WHAT TO PRODUCE: Pull from the data below each line where the word "hold" occurs, and copy it.

*** Opening of SOURCE INFORMATION ***

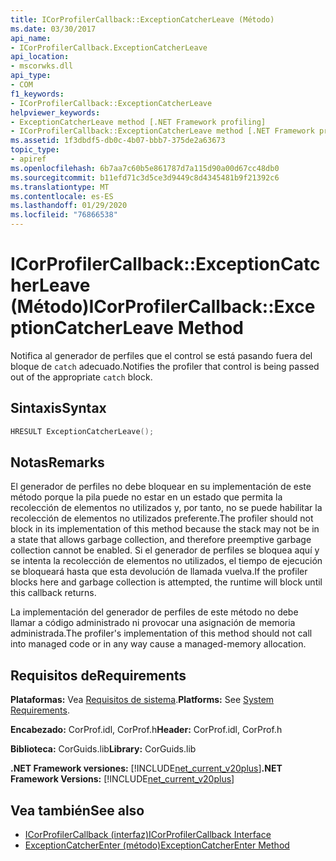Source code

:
 ```yaml
---
title: ICorProfilerCallback::ExceptionCatcherLeave (Método)
ms.date: 03/30/2017
api_name:
- ICorProfilerCallback.ExceptionCatcherLeave
api_location:
- mscorwks.dll
api_type:
- COM
f1_keywords:
- ICorProfilerCallback::ExceptionCatcherLeave
helpviewer_keywords:
- ExceptionCatcherLeave method [.NET Framework profiling]
- ICorProfilerCallback::ExceptionCatcherLeave method [.NET Framework profiling]
ms.assetid: 1f3dbdf5-db0c-4b07-bbb7-375de2a63673
topic_type:
- apiref
ms.openlocfilehash: 6b7aa7c60b5e861787d7a115d90a00d67cc48db0
ms.sourcegitcommit: b11efd71c3d5ce3d9449c8d4345481b9f21392c6
ms.translationtype: MT
ms.contentlocale: es-ES
ms.lasthandoff: 01/29/2020
ms.locfileid: "76866538"
---
```

# <a name="icorprofilercallbackexceptioncatcherleave-method"></a><span data-ttu-id="74783-102">ICorProfilerCallback::ExceptionCatcherLeave (Método)</span><span class="sxs-lookup"><span data-stu-id="74783-102">ICorProfilerCallback::ExceptionCatcherLeave Method</span></span>
<span data-ttu-id="74783-103">Notifica al generador de perfiles que el control se está pasando fuera del bloque de `catch` adecuado.</span><span class="sxs-lookup"><span data-stu-id="74783-103">Notifies the profiler that control is being passed out of the appropriate `catch` block.</span></span>  
  
## <a name="syntax"></a><span data-ttu-id="74783-104">Sintaxis</span><span class="sxs-lookup"><span data-stu-id="74783-104">Syntax</span></span>  
  
```cpp  
HRESULT ExceptionCatcherLeave();  
```  
  
## <a name="remarks"></a><span data-ttu-id="74783-105">Notas</span><span class="sxs-lookup"><span data-stu-id="74783-105">Remarks</span></span>  
 <span data-ttu-id="74783-106">El generador de perfiles no debe bloquear en su implementación de este método porque la pila puede no estar en un estado que permita la recolección de elementos no utilizados y, por tanto, no se puede habilitar la recolección de elementos no utilizados preferente.</span><span class="sxs-lookup"><span data-stu-id="74783-106">The profiler should not block in its implementation of this method because the stack may not be in a state that allows garbage collection, and therefore preemptive garbage collection cannot be enabled.</span></span> <span data-ttu-id="74783-107">Si el generador de perfiles se bloquea aquí y se intenta la recolección de elementos no utilizados, el tiempo de ejecución se bloqueará hasta que esta devolución de llamada vuelva.</span><span class="sxs-lookup"><span data-stu-id="74783-107">If the profiler blocks here and garbage collection is attempted, the runtime will block until this callback returns.</span></span>  
  
 <span data-ttu-id="74783-108">La implementación del generador de perfiles de este método no debe llamar a código administrado ni provocar una asignación de memoria administrada.</span><span class="sxs-lookup"><span data-stu-id="74783-108">The profiler's implementation of this method should not call into managed code or in any way cause a managed-memory allocation.</span></span>  
  
## <a name="requirements"></a><span data-ttu-id="74783-109">Requisitos de</span><span class="sxs-lookup"><span data-stu-id="74783-109">Requirements</span></span>  
 <span data-ttu-id="74783-110">**Plataformas:** Vea [Requisitos de sistema](../../../../docs/framework/get-started/system-requirements.md).</span><span class="sxs-lookup"><span data-stu-id="74783-110">**Platforms:** See [System Requirements](../../../../docs/framework/get-started/system-requirements.md).</span></span>  
  
 <span data-ttu-id="74783-111">**Encabezado:** CorProf.idl, CorProf.h</span><span class="sxs-lookup"><span data-stu-id="74783-111">**Header:** CorProf.idl, CorProf.h</span></span>  
  
 <span data-ttu-id="74783-112">**Biblioteca:** CorGuids.lib</span><span class="sxs-lookup"><span data-stu-id="74783-112">**Library:** CorGuids.lib</span></span>  
  
 <span data-ttu-id="74783-113">**.NET Framework versiones:** [!INCLUDE[net_current_v20plus](../../../../includes/net-current-v20plus-md.md)]</span><span class="sxs-lookup"><span data-stu-id="74783-113">**.NET Framework Versions:** [!INCLUDE[net_current_v20plus](../../../../includes/net-current-v20plus-md.md)]</span></span>  
  
## <a name="see-also"></a><span data-ttu-id="74783-114">Vea también</span><span class="sxs-lookup"><span data-stu-id="74783-114">See also</span></span>

- [<span data-ttu-id="74783-115">ICorProfilerCallback (interfaz)</span><span class="sxs-lookup"><span data-stu-id="74783-115">ICorProfilerCallback Interface</span></span>](icorprofilercallback-interface.md)
- [<span data-ttu-id="74783-116">ExceptionCatcherEnter (método)</span><span class="sxs-lookup"><span data-stu-id="74783-116">ExceptionCatcherEnter Method</span></span>](icorprofilercallback-exceptioncatcherenter-method.md)
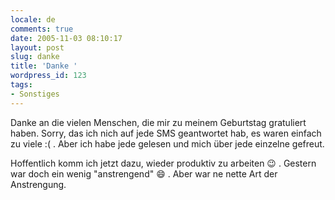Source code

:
 ```yaml
---
locale: de
comments: true
date: 2005-11-03 08:10:17
layout: post
slug: danke
title: 'Danke '
wordpress_id: 123
tags:
- Sonstiges
---
```


Danke an die vielen Menschen, die mir zu meinem Geburtstag gratuliert haben.
Sorry, das ich nich auf jede SMS geantwortet hab, es waren einfach zu viele :(
. Aber ich habe jede gelesen und mich über jede einzelne gefreut.

Hoffentlich komm ich jetzt dazu, wieder produktiv zu arbeiten :wink: . Gestern war
doch ein wenig "anstrengend" :smile: . Aber war ne nette Art der Anstrengung.
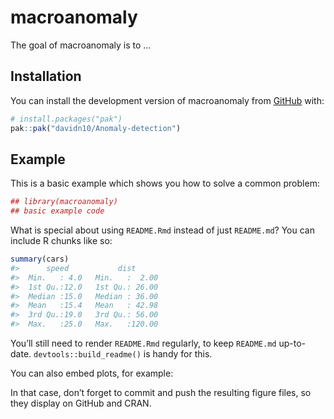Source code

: 
<!-- README.md is generated from README.Rmd. Please edit that file -->

# macroanomaly

<!-- badges: start -->

<!-- badges: end -->

The goal of macroanomaly is to …

## Installation

You can install the development version of macroanomaly from
[GitHub](https://github.com/) with:

``` r
# install.packages("pak")
pak::pak("davidn10/Anomaly-detection")
```

## Example

This is a basic example which shows you how to solve a common problem:

``` r
## library(macroanomaly)
## basic example code
```

What is special about using `README.Rmd` instead of just `README.md`?
You can include R chunks like so:

``` r
summary(cars)
#>      speed           dist       
#>  Min.   : 4.0   Min.   :  2.00  
#>  1st Qu.:12.0   1st Qu.: 26.00  
#>  Median :15.0   Median : 36.00  
#>  Mean   :15.4   Mean   : 42.98  
#>  3rd Qu.:19.0   3rd Qu.: 56.00  
#>  Max.   :25.0   Max.   :120.00
```

You’ll still need to render `README.Rmd` regularly, to keep `README.md`
up-to-date. `devtools::build_readme()` is handy for this.

You can also embed plots, for example:

In that case, don’t forget to commit and push the resulting figure
files, so they display on GitHub and CRAN.
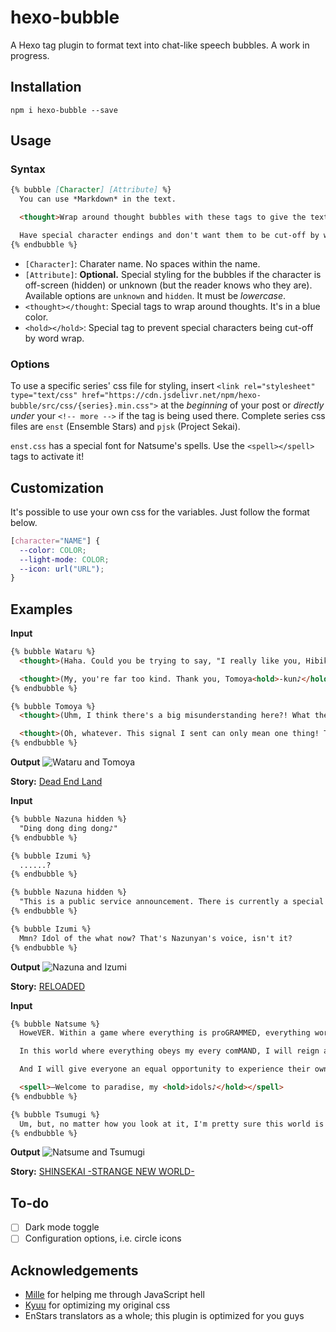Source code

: # hexo-bubble

A Hexo tag plugin to format text into chat-like speech bubbles. A work in progress.

## Installation

```
npm i hexo-bubble --save
```

## Usage

### Syntax

```markdown
{% bubble [Character] [Attribute] %}
  You can use *Markdown* in the text.

  <thought>Wrap around thought bubbles with these tags to give the text a blue color!</thought>

  Have special character endings and don't want them to be cut-off by word wrapping? Use these tags to make sure it stays attached to the last <hold>word☆</hold>
{% endbubble %}
```

- `[Character]`: Charater name. No spaces within the name.
- `[Attribute]`: **Optional.** Special styling for the bubbles if the character is off-screen (hidden) or unknown (but the reader knows who they are). Available options are `unknown` and `hidden`. It must be *lowercase*.
- `<thought></thought`: Special tags to wrap around thoughts. It's in a blue color.
- `<hold></hold>`: Special tag to prevent special characters being cut-off by word wrap.

### Options

To use a specific series' css file for styling, insert `<link rel="stylesheet" type="text/css" href="https://cdn.jsdelivr.net/npm/hexo-bubble/src/css/{series}.min.css">` at the *beginning* of your post or *directly under* your `<!-- more -->` if the tag is being used there. Complete series css files are `enst` (Ensemble Stars) and `pjsk` (Project Sekai).

`enst.css` has a special font for Natsume's spells. Use the `<spell></spell>` tags to activate it!

## Customization

It's possible to use your own css for the variables. Just follow the format below.

```css
[character="NAME"] {
  --color: COLOR;
  --light-mode: COLOR;
  --icon: url("URL");
}
```

## Examples

**Input**
```markdown
{% bubble Wataru %}
  <thought>(Haha. Could you be trying to say, "I really like you, Hibiki-senpai! You're so cool! I love you!"...?)</thought>

  <thought>(My, you're far too kind. Thank you, Tomoya<hold>-kun♪</hold> Kiss...☆)</thought>
{% endbubble %}

{% bubble Tomoya %}
  <thought>(Uhm, I think there's a big misunderstanding here?! What the hell was that weird signal I got back?)</thought>

  <thought>(Oh, whatever. This signal I sent can only mean one thing! The rest is up to you, Hibiki-senpai!)</thought>
{% endbubble %}
```

**Output**
![Wataru and Tomoya](https://raw.githubusercontent.com/watatomo/hexo-bubble/master/src/img/1.png)

**Story:** [Dead End Land](https://watatomo.github.io/tl/post/dead_end_land/7/)

**Input**
```markdown
{% bubble Nazuna hidden %}
  "Ding dong ding dong♪"
{% endbubble %}

{% bubble Izumi %}
  ......?
{% endbubble %}

{% bubble Nazuna hidden %}
  "This is a public service announcement. There is currently a special event being held in the ES Building—Idol of the Dead."
{% endbubble %}

{% bubble Izumi %}
  Mmn? Idol of the what now? That's Nazunyan's voice, isn't it?
{% endbubble %}
```

**Output**
![Nazuna and Izumi](https://raw.githubusercontent.com/watatomo/hexo-bubble/master/src/img/2.png)

**Story:** [RELOADED](https://watatomo.github.io/tl/post/reloaded/6/)

**Input**
```markdown
{% bubble Natsume %}
  HoweVER. Within a game where everything is proGRAMMED, everything works with much simpler loGIC.

  In this world where everything obeys my every comMAND, I will reign as god and control everyTHING. I'll make sure they can live in peace and joy within this miniature <hold>garDEN—</hold>

  And I will give everyone an equal opportunity to experience their own happily ever afTER.

  <spell>—Welcome to paradise, my <hold>idols♪</hold></spell>
{% endbubble %}

{% bubble Tsumugi %}
  Um, but, no matter how you look at it, I'm pretty sure this world is a dystopia, right?
{% endbubble %}
```

**Output**
![Natsume and Tsumugi](https://raw.githubusercontent.com/watatomo/hexo-bubble/master/src/img/3.png)

**Story:** [SHINSEKAI -STRANGE NEW WORLD-](https://fortunebanquet.tumblr.com/post/658710005507375104/shinsekai-strange-new-world-empire-of-fantasy-7)

## To-do

- [ ] Dark mode toggle
- [ ] Configuration options, i.e. circle icons

## Acknowledgements

- [Mille](https://twitter.com/neeneemi) for helping me through JavaScript hell
- [Kyuu](https://twitter.com/junsweats) for optimizing my original css
- EnStars translators as a whole; this plugin is optimized for you guys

*** Close of SOURCE INFORMATION ***

ANSWER BOX:
  Have special character endings and don't want them to be cut-off by word wrapping? Use these tags to make sure it stays attached to the last <hold>word☆</hold>
- `<hold></hold>`: Special tag to prevent special characters being cut-off by word wrap.
  <thought>(My, you're far too kind. Thank you, Tomoya<hold>-kun♪</hold> Kiss...☆)</thought>
  In this world where everything obeys my every comMAND, I will reign as god and control everyTHING. I'll make sure they can live in peace and joy within this miniature <hold>garDEN—</hold>
  <spell>—Welcome to paradise, my <hold>idols♪</hold></spell>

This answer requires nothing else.